CAMBES-EN-PLAINE WAR CEMETERY
|Total identified casualties||223 Find these records|
|Casualties from||Second World War|
Cambes-en-Plaine is a village 7 kilometres north-west of Caen. Take the road from Caen towards Courseulles-sur-Mer, the D79, and turn off to the right 6 kilometres north of Caen on the D79B. This will bring you to the village centre of Cambes-en-Plaine opposite the church. Turn left towards the north side of the village and turn right after 500 metres. The War Cemetery will then be found after 350 metres on the right hand side.

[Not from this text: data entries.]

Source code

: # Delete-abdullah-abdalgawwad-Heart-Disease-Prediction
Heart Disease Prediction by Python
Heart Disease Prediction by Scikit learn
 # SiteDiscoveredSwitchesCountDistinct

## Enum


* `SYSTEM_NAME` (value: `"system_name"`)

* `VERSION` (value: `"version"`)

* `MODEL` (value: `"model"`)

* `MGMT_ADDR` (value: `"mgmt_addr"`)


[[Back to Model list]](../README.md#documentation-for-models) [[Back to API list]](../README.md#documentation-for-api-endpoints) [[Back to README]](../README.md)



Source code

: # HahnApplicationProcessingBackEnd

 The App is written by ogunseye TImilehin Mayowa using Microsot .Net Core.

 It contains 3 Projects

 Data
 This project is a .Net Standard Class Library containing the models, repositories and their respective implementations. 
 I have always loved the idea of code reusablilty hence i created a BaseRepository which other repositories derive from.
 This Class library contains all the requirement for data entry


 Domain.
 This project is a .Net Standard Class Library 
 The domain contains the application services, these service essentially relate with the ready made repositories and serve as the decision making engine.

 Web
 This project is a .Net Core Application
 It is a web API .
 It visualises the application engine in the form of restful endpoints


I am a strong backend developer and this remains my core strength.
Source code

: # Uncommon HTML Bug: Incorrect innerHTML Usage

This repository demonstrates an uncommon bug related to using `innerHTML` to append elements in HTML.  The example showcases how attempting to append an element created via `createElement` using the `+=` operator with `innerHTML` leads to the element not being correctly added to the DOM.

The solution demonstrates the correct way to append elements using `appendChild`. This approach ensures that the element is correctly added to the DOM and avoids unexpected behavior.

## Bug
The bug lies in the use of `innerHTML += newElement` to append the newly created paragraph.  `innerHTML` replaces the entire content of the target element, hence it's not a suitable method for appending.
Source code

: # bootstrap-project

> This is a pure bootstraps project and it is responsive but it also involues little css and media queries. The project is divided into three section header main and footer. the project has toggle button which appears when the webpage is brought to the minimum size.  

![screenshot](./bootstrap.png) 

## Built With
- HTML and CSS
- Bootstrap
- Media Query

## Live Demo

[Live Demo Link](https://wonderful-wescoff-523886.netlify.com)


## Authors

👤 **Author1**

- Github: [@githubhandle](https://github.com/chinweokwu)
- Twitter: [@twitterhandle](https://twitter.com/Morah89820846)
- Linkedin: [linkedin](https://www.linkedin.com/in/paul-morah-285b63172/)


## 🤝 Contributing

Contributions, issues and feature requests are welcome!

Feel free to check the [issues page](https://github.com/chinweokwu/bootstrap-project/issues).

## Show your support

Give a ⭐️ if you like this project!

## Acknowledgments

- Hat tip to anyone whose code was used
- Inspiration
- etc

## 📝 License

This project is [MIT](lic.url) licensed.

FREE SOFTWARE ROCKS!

The Allied offensive in north-western Europe began with the Normandy landings of 6 June 1944. A unit of the East Riding Yeomanry, R.A.C., in support of the 3rd British Infantry Division, reached the northern outskirts of Cambes-en-Plaine on the 9th June. Here they found the Germans dug in and the advance to Caen was halted. The original burials date from 8-12 July 1944, when the final attack on Caen (Operation Charnwood) was in progress. By noon on 9 July, most of Caen, north of the river Orne, had been captured. More than half of the burials here belong to the 59th (Staffordshire) Division, in particular units of The South Staffordshire Regiment and The North Staffordshire Regiment, which was involved in this battle. The cemetery contains 224 Second World War burials. It was designed by P.D. Hepworth.